What does your day-to-day work entail?
For most of my 21 years here, a typical day was preparing and teaching classes, meeting with students, responding to papers and attending a few meetings. In the evening I’d read or re-read what I was teaching the next day.
While I’ve been department chair, that’s shifted. I advise more students but only teach a few of them. My advising tends to be about course schedules or whether to add or drop a class; I also spend a fair amount of time listening to students who have a concern about a class they’re in, and seeing what I can do to help.
Since I could easily spend all day every day just answering e-mails, writing reports and going to meetings, I make a conscious effort to get out of my office and visit with colleagues and students face-to-face, and to sit in on classes and attend campus events when I can. I hate it when I only know someone’s name from e-mail exchanges but have no idea who that person really is.
When I became chair of Faculty Senate, the reports and meetings doubled. But when times are rough, I think it is actually a lot more important to meet with people face-to face.
What is something that you’ve been able to accomplish while at UW-Platteville?
I directed the Women’s and Gender Study program here for several years, and was even interim director of Ethnic Studies. I helped start the Teaching English as a Second or Other Language program. One thing I’ve loved about being at UW-Platteville is that I’ve been encouraged to do many things.
What kind of research have you done in the past that you are really passionate about?
I love looking at the connections between works of literature and alchemy. I’ve presented many papers on the subject. After I became a full professor, I became more interested in writing about this for a popular rather than scholarly audience, and I’ve also returned to writing fiction. I may retire before I finish any of my partially written books, and with luck the next book I have out will be a novel rather than research.

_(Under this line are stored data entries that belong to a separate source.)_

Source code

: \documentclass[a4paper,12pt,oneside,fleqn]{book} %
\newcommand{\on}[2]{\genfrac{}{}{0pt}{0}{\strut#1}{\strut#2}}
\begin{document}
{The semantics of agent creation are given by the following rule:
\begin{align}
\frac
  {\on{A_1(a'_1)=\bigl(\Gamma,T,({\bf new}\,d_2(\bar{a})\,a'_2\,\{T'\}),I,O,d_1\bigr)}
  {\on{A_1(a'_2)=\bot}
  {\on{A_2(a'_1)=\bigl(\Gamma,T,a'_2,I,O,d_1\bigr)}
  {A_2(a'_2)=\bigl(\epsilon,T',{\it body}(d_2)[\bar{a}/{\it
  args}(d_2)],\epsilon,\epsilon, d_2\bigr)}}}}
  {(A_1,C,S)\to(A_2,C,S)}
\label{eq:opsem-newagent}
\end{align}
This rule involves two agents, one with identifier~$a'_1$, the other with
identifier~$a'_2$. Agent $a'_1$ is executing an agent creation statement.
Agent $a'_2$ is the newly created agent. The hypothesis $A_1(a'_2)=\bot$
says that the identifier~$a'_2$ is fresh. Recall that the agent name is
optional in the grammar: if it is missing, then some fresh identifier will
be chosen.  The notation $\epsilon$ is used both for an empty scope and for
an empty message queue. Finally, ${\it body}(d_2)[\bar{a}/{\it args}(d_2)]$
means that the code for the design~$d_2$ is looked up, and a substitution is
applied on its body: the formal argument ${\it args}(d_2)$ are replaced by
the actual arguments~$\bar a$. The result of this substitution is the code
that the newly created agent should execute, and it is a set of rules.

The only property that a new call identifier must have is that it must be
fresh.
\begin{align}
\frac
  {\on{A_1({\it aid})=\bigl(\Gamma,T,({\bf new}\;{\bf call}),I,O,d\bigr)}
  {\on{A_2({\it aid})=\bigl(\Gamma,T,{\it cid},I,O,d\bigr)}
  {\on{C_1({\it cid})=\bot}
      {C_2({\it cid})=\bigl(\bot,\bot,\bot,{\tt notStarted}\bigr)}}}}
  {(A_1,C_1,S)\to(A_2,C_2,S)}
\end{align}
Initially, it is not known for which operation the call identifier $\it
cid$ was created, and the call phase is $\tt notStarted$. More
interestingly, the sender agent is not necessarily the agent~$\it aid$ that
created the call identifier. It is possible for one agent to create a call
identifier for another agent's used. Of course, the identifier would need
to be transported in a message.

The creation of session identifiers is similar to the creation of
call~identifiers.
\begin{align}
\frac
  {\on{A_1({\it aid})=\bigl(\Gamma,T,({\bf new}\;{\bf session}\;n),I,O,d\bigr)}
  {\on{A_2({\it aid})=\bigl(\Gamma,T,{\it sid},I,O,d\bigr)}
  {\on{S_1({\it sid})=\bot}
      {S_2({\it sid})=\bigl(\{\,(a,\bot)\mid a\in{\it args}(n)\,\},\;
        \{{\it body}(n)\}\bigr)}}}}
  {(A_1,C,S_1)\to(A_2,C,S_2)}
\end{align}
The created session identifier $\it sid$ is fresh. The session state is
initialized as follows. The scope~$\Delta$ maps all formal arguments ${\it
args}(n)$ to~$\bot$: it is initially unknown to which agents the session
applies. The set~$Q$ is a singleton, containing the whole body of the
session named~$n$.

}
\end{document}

What do you feel is a common misconception about earning a humanities/English degree?
That one is easy. Most people think you can’t do anything with the degree. At the same time, employers tell us over and over that they want graduates with strong written communication skills.
The English degree itself won’t get you a job, but developing a portfolio of excellent written work will. If you love to write, write well, and have an entrepreneurial spirit, you’ll be able to get a job with an English degree. Come talk to me about my former students, and I’ll show you what some of them are doing now.
What is something that you like to do in your free time?
I write and I read. My favorite novel is “Song of Solomon” by Toni Morrison; my favorite play is a “Midsummer Night’s Dream” by that British guy, and my favorite poem “The Raven” by Edgar Allan Poe. I also garden. When I can’t find the right words, I go dig in the dirt.